According to the Vietnam Pepper and Spice Association (VPSA), from March to May 2025, a domestic enterprise signed a contract to export 21 containers of pepper to Karachi (Pakistan) for a foreign partner, but did not require a deposit.
The partner used multiple intermediary legal entities to build initial credibility, leading the Vietnamese side to trust and deliver the goods. From the end of May to mid-July 2025, 20 containers arrived at Karachi port.
However, after the goods arrived, the partner repeatedly delayed payment with unclear reasons, while making formal promises such as processing the money transfer or waiting for bank confirmation. During this process, the partner repeatedly provided fake money transfer documents and requested unnecessary additional documents to prolong the process.
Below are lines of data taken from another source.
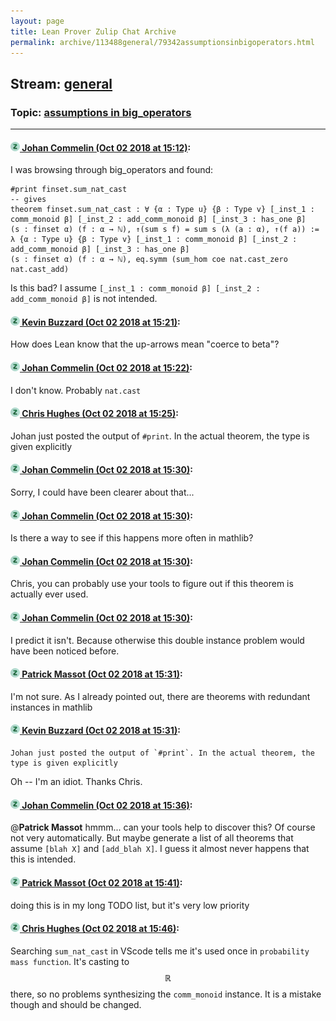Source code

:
 ```yaml
---
layout: page
title: Lean Prover Zulip Chat Archive 
permalink: archive/113488general/79342assumptionsinbigoperators.html
---
```


## Stream: [general](index.html)
### Topic: [assumptions in big_operators](79342assumptionsinbigoperators.html)

---

#### [![Click to go to Zulip](../../assets/img/zulip2.png) Johan Commelin (Oct 02 2018 at 15:12)](https://leanprover.zulipchat.com/#narrow/stream/113488-general/topic/assumptions%20in%20big_operators/near/135034421):
I was browsing through big_operators and found:
```lean
#print finset.sum_nat_cast
-- gives
theorem finset.sum_nat_cast : ∀ {α : Type u} {β : Type v} [_inst_1 : comm_monoid β] [_inst_2 : add_comm_monoid β] [_inst_3 : has_one β]
(s : finset α) (f : α → ℕ), ↑(sum s f) = sum s (λ (a : α), ↑(f a)) :=
λ {α : Type u} {β : Type v} [_inst_1 : comm_monoid β] [_inst_2 : add_comm_monoid β] [_inst_3 : has_one β]
(s : finset α) (f : α → ℕ), eq.symm (sum_hom coe nat.cast_zero nat.cast_add)
```
Is this bad? I assume `[_inst_1 : comm_monoid β] [_inst_2 : add_comm_monoid β]` is not intended.

#### [![Click to go to Zulip](../../assets/img/zulip2.png) Kevin Buzzard (Oct 02 2018 at 15:21)](https://leanprover.zulipchat.com/#narrow/stream/113488-general/topic/assumptions%20in%20big_operators/near/135035071):
How does Lean know that the up-arrows mean "coerce to beta"?

#### [![Click to go to Zulip](../../assets/img/zulip2.png) Johan Commelin (Oct 02 2018 at 15:22)](https://leanprover.zulipchat.com/#narrow/stream/113488-general/topic/assumptions%20in%20big_operators/near/135035165):
I don't know. Probably `nat.cast`

#### [![Click to go to Zulip](../../assets/img/zulip2.png) Chris Hughes (Oct 02 2018 at 15:25)](https://leanprover.zulipchat.com/#narrow/stream/113488-general/topic/assumptions%20in%20big_operators/near/135035363):
Johan just posted the output of `#print`. In the actual theorem, the type is given explicitly

#### [![Click to go to Zulip](../../assets/img/zulip2.png) Johan Commelin (Oct 02 2018 at 15:30)](https://leanprover.zulipchat.com/#narrow/stream/113488-general/topic/assumptions%20in%20big_operators/near/135035637):
Sorry, I could have been clearer about that...

#### [![Click to go to Zulip](../../assets/img/zulip2.png) Johan Commelin (Oct 02 2018 at 15:30)](https://leanprover.zulipchat.com/#narrow/stream/113488-general/topic/assumptions%20in%20big_operators/near/135035695):
Is there a way to see if this happens more often in mathlib?

#### [![Click to go to Zulip](../../assets/img/zulip2.png) Johan Commelin (Oct 02 2018 at 15:30)](https://leanprover.zulipchat.com/#narrow/stream/113488-general/topic/assumptions%20in%20big_operators/near/135035707):
Chris, you can probably use your tools to figure out if this theorem is actually ever used.

#### [![Click to go to Zulip](../../assets/img/zulip2.png) Johan Commelin (Oct 02 2018 at 15:30)](https://leanprover.zulipchat.com/#narrow/stream/113488-general/topic/assumptions%20in%20big_operators/near/135035716):
I predict it isn't. Because otherwise this double instance problem would have been noticed before.

#### [![Click to go to Zulip](../../assets/img/zulip2.png) Patrick Massot (Oct 02 2018 at 15:31)](https://leanprover.zulipchat.com/#narrow/stream/113488-general/topic/assumptions%20in%20big_operators/near/135035754):
I'm not sure. As  I already pointed out, there are theorems with redundant instances in mathlib

#### [![Click to go to Zulip](../../assets/img/zulip2.png) Kevin Buzzard (Oct 02 2018 at 15:31)](https://leanprover.zulipchat.com/#narrow/stream/113488-general/topic/assumptions%20in%20big_operators/near/135035756):
```quote
Johan just posted the output of `#print`. In the actual theorem, the type is given explicitly
```
Oh -- I'm an idiot. Thanks Chris.

#### [![Click to go to Zulip](../../assets/img/zulip2.png) Johan Commelin (Oct 02 2018 at 15:36)](https://leanprover.zulipchat.com/#narrow/stream/113488-general/topic/assumptions%20in%20big_operators/near/135036066):
@**Patrick Massot** hmmm... can your tools help to discover this? Of course not very automatically. But maybe generate a list of all theorems that assume `[blah X]` and `[add_blah X]`. I guess it almost never happens that this is intended.

#### [![Click to go to Zulip](../../assets/img/zulip2.png) Patrick Massot (Oct 02 2018 at 15:41)](https://leanprover.zulipchat.com/#narrow/stream/113488-general/topic/assumptions%20in%20big_operators/near/135036552):
doing this is in my long TODO list, but it's very low priority

#### [![Click to go to Zulip](../../assets/img/zulip2.png) Chris Hughes (Oct 02 2018 at 15:46)](https://leanprover.zulipchat.com/#narrow/stream/113488-general/topic/assumptions%20in%20big_operators/near/135036869):
Searching `sum_nat_cast` in VScode tells me it's used once in `probability mass function`. It's casting to $$\mathbb{R}$$ there, so no problems synthesizing the `comm_monoid` instance. It is a mistake though and should be changed.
The prolonged payment delay from May to September 2025 has resulted in goods being held up at ports, incurring significant container and storage costs, and putting serious pressure on the cash flow of export businesses.
Taking advantage of this situation, the partner continued to exert pressure, demanding a significant price reduction of approximately 25% compared to the original contract, considerably lower than the market price, along with a commitment to quick payment which was not fulfilled.
Amid rising costs and the risk of goods being subject to regulatory penalties in the importing country, businesses are forced to accept price adjustments to minimize losses. However, even after reaching an agreement, the partner continues to delay payment until the end of 2025, repeatedly submitting forged documents and failing to fulfill its obligations.
In conclusion, although some of the goods were recovered, the total estimated loss for the business was nearly $600,000 (approximately 15 billion VND), including reduced selling prices, storage costs, and logistics expenses. The incident also negatively impacted the company's cash flow and reputation with transportation partners and banks.
According to VPSA, the incident illustrates a deliberate fraudulent scheme: the buyer places large orders but fails to pay a deposit, prolonging the payment period to incur port storage costs, thereby pressuring the seller to lower the price, and then continues to delay payment in order to misappropriate profits.
Based on this reality, the Association recommends that pepper and spice exporting businesses exercise particular caution when dealing with new partners, especially in high-risk markets. Businesses should not ship goods without payment guarantees such as deposits, letters of credit (L/C), or bank guarantees; they should also verify partners through multiple channels and proactively coordinate with the Vietnamese Trade Office in the importing country. Contract terms should also be carefully drafted, especially regulations for handling goods at the port in case of disputes.
In recent years, many Vietnamese businesses have faced risks when exporting pepper, cashew nuts, cinnamon, and other spices to certain markets. A common scenario involves partners placing large orders to build trust but failing to provide a deposit, then delaying payment and using forged bank documents.
Previously, in 2024, several VPSA member companies also encountered problems when exporting pepper to Malaysia for customer Mafipro SDN BHD. Upon arrival at the port, the shipment was seized even though the Vietnamese side still held the original bill of lading.
Amidst continued growth in pepper exports, VPSA emphasizes that controlling trade risks must be a top priority to protect businesses. In 2025, Vietnam's pepper exports are expected to reach a record value of $1.66 billion, despite a decrease in production to 246,132 tons, thanks to a sharp increase in average export prices.